After regressing on age, we assessed the association between our bAge clock, as well as GrimAge, PhenoAge, and DunedinPACE, and time to all-cause mortality in LBC1921 and LBC1936. GrimAge and PhenoAge were calculated using Horvath’s online calculator [17], whilst DunedinPACE was calculated via the DunedinPACE R package [16] (https://github.com/danbelsky/DunedinPACE). Cox PH models, adjusting for age and sex, were used to evaluate associations between the clocks and all-cause mortality. Further, Cox PH models treating GrimAge, PhenoAge, and DunedinPACE (in turn) as a covariate in addition to our bAge clock were run to assess our predictor’s independent association with mortality.

Finally, associations with time to all-cause mortality in four additional external datasets (FHS, and the WHI studies for White, Black, and Hispanic ancestries) were assessed for GrimAge and bAge, the clocks with the largest associations in the LBC cohorts (Table 2).

We examined Schoenfeld residuals in the LBC1921 and LBC1936 Cox PH models that included age, sex, and our bAge clock as covariates to check the proportional hazards assumption at both global and variable-specific levels using the cox.zph function from the R survival package (version 3.3.1).

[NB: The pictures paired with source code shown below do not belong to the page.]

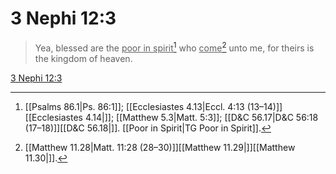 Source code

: # 3 Nephi 12:3

> Yea, blessed are the <u>poor in spirit</u>[^a] who <u>come</u>[^b] unto me, for theirs is the kingdom of heaven.

[3 Nephi 12:3](https://www.churchofjesuschrist.org/study/scriptures/bofm/3-ne/12?lang=eng&id=p3#p3)


[^a]: [[Psalms 86.1|Ps. 86:1]]; [[Ecclesiastes 4.13|Eccl. 4:13 (13–14)]][[Ecclesiastes 4.14|]]; [[Matthew 5.3|Matt. 5:3]]; [[D&C 56.17|D&C 56:18 (17–18)]][[D&C 56.18|]]. [[Poor in Spirit|TG Poor in Spirit]].  
[^b]: [[Matthew 11.28|Matt. 11:28 (28–30)]][[Matthew 11.29|]][[Matthew 11.30|]].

CpG-based predictor of mortality

We also investigated a direct CpG predictor for time to all-cause mortality (methods and results described in Additional file 2). This predictor was found to have weaker associations with time to all-cause mortality in the LBC cohorts than the aforementioned bAge estimate, both when training just on CpGs as well as when considering both CpGs and EpiScores as training features.

Enrichment analyses

Gene set enrichment analyses were performed using the Functional Mapping and Annotation (FUMA) GENE2FUNC tool [40], which employs a hypergeometric test. Background genes employed included all unique genes tagged by CpGs in the EPIC array. A false discovery rate (FDR) p-value threshold was set at 0.05, and the minimum number of overlapping genes within gene sets was set to 2. These analyses did not explicitly account for Illumina chip biases relating to how CpGs are annotated to genes [41], which may have influenced our results.